Generalized structural acoustics model of violin radiativity profiles.

Abstract

Violin radiativity profiles are dominated by contributions from the Helmholtz-like A0 cavity mode near 280 Hz, the first corpus bending (B1) modes near 500 Hz, followed by a slow rise, peaking near 2.4 kHz, and a slow falloff above this peak. A blend of total damping trends, f-hole air motions, bridge-filter effects, bridge versus bridge-island impedances, effective critical frequencies fcrit, and radiation efficiency-damping trends was used to create a structural acoustics model for the entire profile. The lowest top and back plate bending modes 2 and 5 subsumed into the B1 modes provide nominal values for the violin fcrit as well as significantly influencing the B1 mode frequencies. A0 excitation via coupling of f-hole volume flows with those of the B1 modes is proposed.
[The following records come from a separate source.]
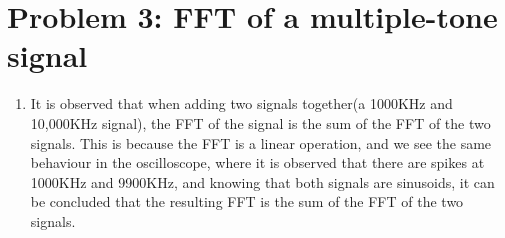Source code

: \section{Problem 3: FFT of a multiple-tone signal}
\begin{enumerate}
    \item It is observed that when adding two signals together(a 1000KHz and 10,000KHz signal), the FFT of the signal is the sum of the FFT of the two signals. This is because the FFT is a linear operation, and we see the same behaviour in the oscilloscope, where it is observed that there are spikes at 1000KHz and 9900KHz, and knowing that both signals are sinusoids, it can be concluded that the resulting FFT is the sum of the FFT of the two signals.
\end{enumerate}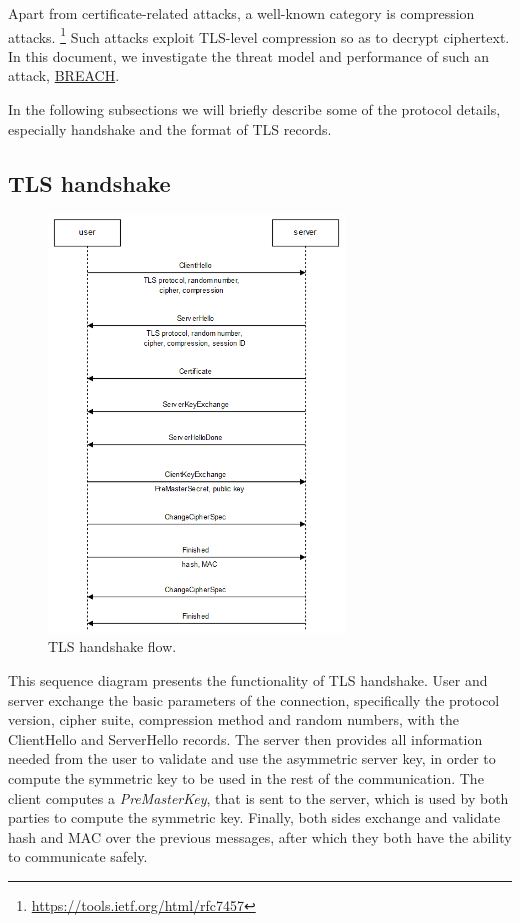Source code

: Apart from certificate-related attacks, a well-known category is compression attacks. \footnote{\url{https://tools.ietf.org/html/rfc7457}} Such attacks exploit TLS-level compression so as to decrypt ciphertext. In this document, we investigate the threat model and performance of such an attack, \href{http://breachattack.com}{BREACH}.

In the following subsections we will briefly describe some of the protocol details, especially handshake and the format of TLS records.

\subsection{TLS handshake}

\begin{figure}[H] \caption{TLS handshake flow.} \centering \includegraphics[width=0.7\textwidth]{diagrams/tls_handshake.png}\end{figure}

This sequence diagram presents the functionality of TLS handshake. User and server exchange the basic parameters of the connection, specifically the protocol version, cipher suite, compression method and random numbers, with the ClientHello and ServerHello records. The server then provides all information needed from the user to validate and use the asymmetric server key, in order to compute the symmetric key to be used in the rest of the communication. The client computes a \textit{PreMasterKey}, that is sent to the server, which is used by both parties to compute the symmetric key. Finally, both sides exchange and validate hash and MAC over the previous messages, after which they both have the ability to communicate safely.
This coupling predicts A0 radiativity increasing as the A0-B1 frequency difference decreases, in accord with recent VIOCADEAS data (including violin octet experimental results) and a 1937 experiment involving too-thick/too-thin plate thickness and soundpost removal. Simplified simulations show the fraction-of-vibrational-energy-radiated Frad peaking at fcrit (nominally coinciding with the bridge-filter peak). Dropping fcrit drops this peak frequency, reduces the maximum Frad, and changes the relative spectral balance in vibration-acoustic energy conversion.